* **TASK GOAL**: Please repeat the records exactly from their first line, finishing at the line containing "erro ou objetivo" and including it.

* **Data items**:
=====

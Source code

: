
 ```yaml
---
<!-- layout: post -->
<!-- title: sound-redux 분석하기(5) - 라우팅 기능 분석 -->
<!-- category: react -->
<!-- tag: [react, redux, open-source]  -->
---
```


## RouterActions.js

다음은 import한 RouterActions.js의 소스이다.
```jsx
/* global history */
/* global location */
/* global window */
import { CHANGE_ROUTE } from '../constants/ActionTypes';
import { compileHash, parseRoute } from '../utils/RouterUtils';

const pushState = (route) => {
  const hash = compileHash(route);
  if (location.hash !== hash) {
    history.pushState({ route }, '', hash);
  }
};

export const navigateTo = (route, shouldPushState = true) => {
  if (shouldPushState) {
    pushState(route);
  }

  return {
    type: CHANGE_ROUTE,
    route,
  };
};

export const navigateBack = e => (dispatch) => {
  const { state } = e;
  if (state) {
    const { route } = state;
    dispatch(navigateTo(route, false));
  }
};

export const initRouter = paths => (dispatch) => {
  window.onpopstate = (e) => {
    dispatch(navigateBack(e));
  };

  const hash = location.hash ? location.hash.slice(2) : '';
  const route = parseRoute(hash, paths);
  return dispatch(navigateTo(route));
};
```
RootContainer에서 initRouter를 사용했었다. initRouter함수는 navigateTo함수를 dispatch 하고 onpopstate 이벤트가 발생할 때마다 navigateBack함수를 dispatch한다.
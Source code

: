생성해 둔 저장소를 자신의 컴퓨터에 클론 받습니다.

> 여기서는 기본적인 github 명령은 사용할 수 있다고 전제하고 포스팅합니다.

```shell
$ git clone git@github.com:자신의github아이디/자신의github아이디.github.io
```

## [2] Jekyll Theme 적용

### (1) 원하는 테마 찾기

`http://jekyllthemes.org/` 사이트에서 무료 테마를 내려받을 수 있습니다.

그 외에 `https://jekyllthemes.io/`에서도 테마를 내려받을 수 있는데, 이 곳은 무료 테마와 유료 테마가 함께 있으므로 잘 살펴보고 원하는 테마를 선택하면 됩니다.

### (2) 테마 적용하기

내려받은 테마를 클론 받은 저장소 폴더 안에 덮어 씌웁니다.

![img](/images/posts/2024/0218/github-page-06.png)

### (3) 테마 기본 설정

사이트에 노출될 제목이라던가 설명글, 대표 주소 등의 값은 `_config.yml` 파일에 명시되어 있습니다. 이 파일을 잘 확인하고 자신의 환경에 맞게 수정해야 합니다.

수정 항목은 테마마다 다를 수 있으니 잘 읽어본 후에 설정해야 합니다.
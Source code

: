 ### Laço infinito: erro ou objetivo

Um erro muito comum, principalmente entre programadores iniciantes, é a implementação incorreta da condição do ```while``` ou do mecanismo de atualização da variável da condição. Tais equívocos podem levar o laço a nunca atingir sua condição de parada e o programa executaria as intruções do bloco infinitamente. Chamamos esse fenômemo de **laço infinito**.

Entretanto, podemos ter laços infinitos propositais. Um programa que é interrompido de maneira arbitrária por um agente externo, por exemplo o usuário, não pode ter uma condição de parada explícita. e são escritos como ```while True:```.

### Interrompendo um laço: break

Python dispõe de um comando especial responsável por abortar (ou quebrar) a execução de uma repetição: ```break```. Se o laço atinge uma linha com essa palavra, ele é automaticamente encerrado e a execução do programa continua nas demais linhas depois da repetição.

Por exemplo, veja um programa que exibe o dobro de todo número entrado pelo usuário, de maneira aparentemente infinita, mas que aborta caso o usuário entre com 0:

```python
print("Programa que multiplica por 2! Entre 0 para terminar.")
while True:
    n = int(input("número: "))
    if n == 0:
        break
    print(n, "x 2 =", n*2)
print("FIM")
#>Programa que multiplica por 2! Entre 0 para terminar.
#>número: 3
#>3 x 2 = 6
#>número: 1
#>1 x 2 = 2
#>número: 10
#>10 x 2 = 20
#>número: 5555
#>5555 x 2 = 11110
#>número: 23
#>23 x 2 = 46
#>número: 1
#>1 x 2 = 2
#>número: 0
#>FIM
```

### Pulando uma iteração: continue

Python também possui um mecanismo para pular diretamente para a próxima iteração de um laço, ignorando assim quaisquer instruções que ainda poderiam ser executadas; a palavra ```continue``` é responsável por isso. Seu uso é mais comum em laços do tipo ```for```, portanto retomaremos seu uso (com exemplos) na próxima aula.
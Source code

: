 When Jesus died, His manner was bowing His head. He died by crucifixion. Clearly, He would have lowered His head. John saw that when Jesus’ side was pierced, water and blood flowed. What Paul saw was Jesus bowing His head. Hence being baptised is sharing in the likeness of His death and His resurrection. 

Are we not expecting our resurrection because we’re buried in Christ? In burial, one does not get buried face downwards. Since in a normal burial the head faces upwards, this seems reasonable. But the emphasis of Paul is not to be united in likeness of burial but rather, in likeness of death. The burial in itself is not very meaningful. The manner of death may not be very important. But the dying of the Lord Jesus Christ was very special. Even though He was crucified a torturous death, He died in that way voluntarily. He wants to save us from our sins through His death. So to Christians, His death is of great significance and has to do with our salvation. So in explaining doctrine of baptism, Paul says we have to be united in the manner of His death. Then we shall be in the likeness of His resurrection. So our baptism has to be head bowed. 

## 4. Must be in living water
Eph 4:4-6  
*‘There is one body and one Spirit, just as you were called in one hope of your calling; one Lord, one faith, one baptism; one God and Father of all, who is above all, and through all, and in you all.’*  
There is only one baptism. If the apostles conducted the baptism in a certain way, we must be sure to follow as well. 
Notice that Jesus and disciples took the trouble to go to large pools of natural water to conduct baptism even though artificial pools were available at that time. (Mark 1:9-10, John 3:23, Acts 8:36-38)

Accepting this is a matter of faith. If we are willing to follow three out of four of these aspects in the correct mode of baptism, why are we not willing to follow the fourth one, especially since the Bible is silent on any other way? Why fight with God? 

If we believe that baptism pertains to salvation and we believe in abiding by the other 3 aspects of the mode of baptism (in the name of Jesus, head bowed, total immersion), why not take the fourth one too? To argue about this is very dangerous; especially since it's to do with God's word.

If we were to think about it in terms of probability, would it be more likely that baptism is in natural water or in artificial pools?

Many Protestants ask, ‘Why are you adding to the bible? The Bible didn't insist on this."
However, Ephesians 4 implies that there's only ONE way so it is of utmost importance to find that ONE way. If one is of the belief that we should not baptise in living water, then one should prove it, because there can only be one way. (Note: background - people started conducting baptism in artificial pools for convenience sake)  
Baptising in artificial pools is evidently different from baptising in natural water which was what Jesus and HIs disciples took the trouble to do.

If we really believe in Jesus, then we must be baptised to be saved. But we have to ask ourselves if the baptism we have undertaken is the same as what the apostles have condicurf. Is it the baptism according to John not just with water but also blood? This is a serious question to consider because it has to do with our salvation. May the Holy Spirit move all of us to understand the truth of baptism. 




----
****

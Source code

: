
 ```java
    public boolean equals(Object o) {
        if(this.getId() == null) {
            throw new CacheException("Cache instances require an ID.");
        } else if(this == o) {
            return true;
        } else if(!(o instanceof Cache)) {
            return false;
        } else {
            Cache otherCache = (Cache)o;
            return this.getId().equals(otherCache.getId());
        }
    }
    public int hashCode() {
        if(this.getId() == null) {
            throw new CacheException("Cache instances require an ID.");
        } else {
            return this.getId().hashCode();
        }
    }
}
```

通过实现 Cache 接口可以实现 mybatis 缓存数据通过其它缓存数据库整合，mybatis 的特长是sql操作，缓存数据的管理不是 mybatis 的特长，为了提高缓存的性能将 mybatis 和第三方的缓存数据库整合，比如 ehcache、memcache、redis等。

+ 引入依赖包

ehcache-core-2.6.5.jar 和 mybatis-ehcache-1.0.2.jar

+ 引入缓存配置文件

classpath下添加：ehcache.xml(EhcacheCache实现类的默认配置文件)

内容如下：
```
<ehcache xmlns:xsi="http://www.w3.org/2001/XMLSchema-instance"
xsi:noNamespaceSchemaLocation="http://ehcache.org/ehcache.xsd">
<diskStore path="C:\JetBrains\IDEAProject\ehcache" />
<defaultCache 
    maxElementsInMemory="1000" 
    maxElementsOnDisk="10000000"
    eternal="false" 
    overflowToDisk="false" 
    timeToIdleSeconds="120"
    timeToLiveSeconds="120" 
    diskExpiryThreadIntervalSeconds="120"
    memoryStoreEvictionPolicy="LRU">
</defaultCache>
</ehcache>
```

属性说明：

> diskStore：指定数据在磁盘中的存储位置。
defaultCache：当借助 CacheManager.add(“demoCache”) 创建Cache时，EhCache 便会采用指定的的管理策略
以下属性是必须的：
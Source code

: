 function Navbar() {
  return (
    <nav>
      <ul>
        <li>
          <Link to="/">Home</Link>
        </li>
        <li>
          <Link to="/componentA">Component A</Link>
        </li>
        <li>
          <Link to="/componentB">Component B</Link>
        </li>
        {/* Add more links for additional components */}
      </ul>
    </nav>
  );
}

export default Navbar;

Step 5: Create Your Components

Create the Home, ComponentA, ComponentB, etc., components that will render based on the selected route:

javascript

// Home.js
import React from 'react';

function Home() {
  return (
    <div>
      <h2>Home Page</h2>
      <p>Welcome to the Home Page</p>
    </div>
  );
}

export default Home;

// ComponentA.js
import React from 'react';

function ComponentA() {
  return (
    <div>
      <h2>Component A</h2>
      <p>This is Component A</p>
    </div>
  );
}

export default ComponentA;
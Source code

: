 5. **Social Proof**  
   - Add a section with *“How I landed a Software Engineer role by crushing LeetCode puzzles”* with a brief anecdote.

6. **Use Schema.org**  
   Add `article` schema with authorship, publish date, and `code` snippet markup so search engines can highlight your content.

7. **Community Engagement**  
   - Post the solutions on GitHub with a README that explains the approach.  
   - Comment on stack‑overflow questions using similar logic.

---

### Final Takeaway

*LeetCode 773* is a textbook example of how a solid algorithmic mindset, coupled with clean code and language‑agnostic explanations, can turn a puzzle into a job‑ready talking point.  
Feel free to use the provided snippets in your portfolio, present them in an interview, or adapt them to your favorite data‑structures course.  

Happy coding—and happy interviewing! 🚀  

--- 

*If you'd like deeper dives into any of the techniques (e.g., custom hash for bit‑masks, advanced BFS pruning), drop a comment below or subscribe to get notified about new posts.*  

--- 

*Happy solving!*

=====

* **RESPONSE TO THE EXERCISE**:
Source code

:
 ```yaml
---
<!-- layout: post -->
<!-- title: sound-redux 분석하기(5) - 라우팅 기능 분석 -->
<!-- category: react -->
<!-- tag: [react, redux, open-source]  -->
---
```


## RouterActions.js

다음은 import한 RouterActions.js의 소스이다.
```jsx
/* global history */
/* global location */
/* global window */
import { CHANGE_ROUTE } from '../constants/ActionTypes';
import { compileHash, parseRoute } from '../utils/RouterUtils';

const pushState = (route) => {
  const hash = compileHash(route);
  if (location.hash !== hash) {
    history.pushState({ route }, '', hash);
  }
};

export const navigateTo = (route, shouldPushState = true) => {
  if (shouldPushState) {
    pushState(route);
  }

  return {
    type: CHANGE_ROUTE,
    route,
  };
};

export const navigateBack = e => (dispatch) => {
  const { state } = e;
  if (state) {
    const { route } = state;
    dispatch(navigateTo(route, false));
  }
};

export const initRouter = paths => (dispatch) => {
  window.onpopstate = (e) => {
    dispatch(navigateBack(e));
  };

  const hash = location.hash ? location.hash.slice(2) : '';
  const route = parseRoute(hash, paths);
  return dispatch(navigateTo(route));
};
```
RootContainer에서 initRouter를 사용했었다. initRouter함수는 navigateTo함수를 dispatch 하고 onpopstate 이벤트가 발생할 때마다 navigateBack함수를 dispatch한다.
Source code

:생성해 둔 저장소를 자신의 컴퓨터에 클론 받습니다.

> 여기서는 기본적인 github 명령은 사용할 수 있다고 전제하고 포스팅합니다.

```shell
$ git clone git@github.com:자신의github아이디/자신의github아이디.github.io
```

## [2] Jekyll Theme 적용

### (1) 원하는 테마 찾기

`http://jekyllthemes.org/` 사이트에서 무료 테마를 내려받을 수 있습니다.

그 외에 `https://jekyllthemes.io/`에서도 테마를 내려받을 수 있는데, 이 곳은 무료 테마와 유료 테마가 함께 있으므로 잘 살펴보고 원하는 테마를 선택하면 됩니다.

### (2) 테마 적용하기

내려받은 테마를 클론 받은 저장소 폴더 안에 덮어 씌웁니다.

![img](/images/posts/2024/0218/github-page-06.png)

### (3) 테마 기본 설정

사이트에 노출될 제목이라던가 설명글, 대표 주소 등의 값은 `_config.yml` 파일에 명시되어 있습니다. 이 파일을 잘 확인하고 자신의 환경에 맞게 수정해야 합니다.

수정 항목은 테마마다 다를 수 있으니 잘 읽어본 후에 설정해야 합니다.
Source code

: ### Laço infinito: erro ou objetivo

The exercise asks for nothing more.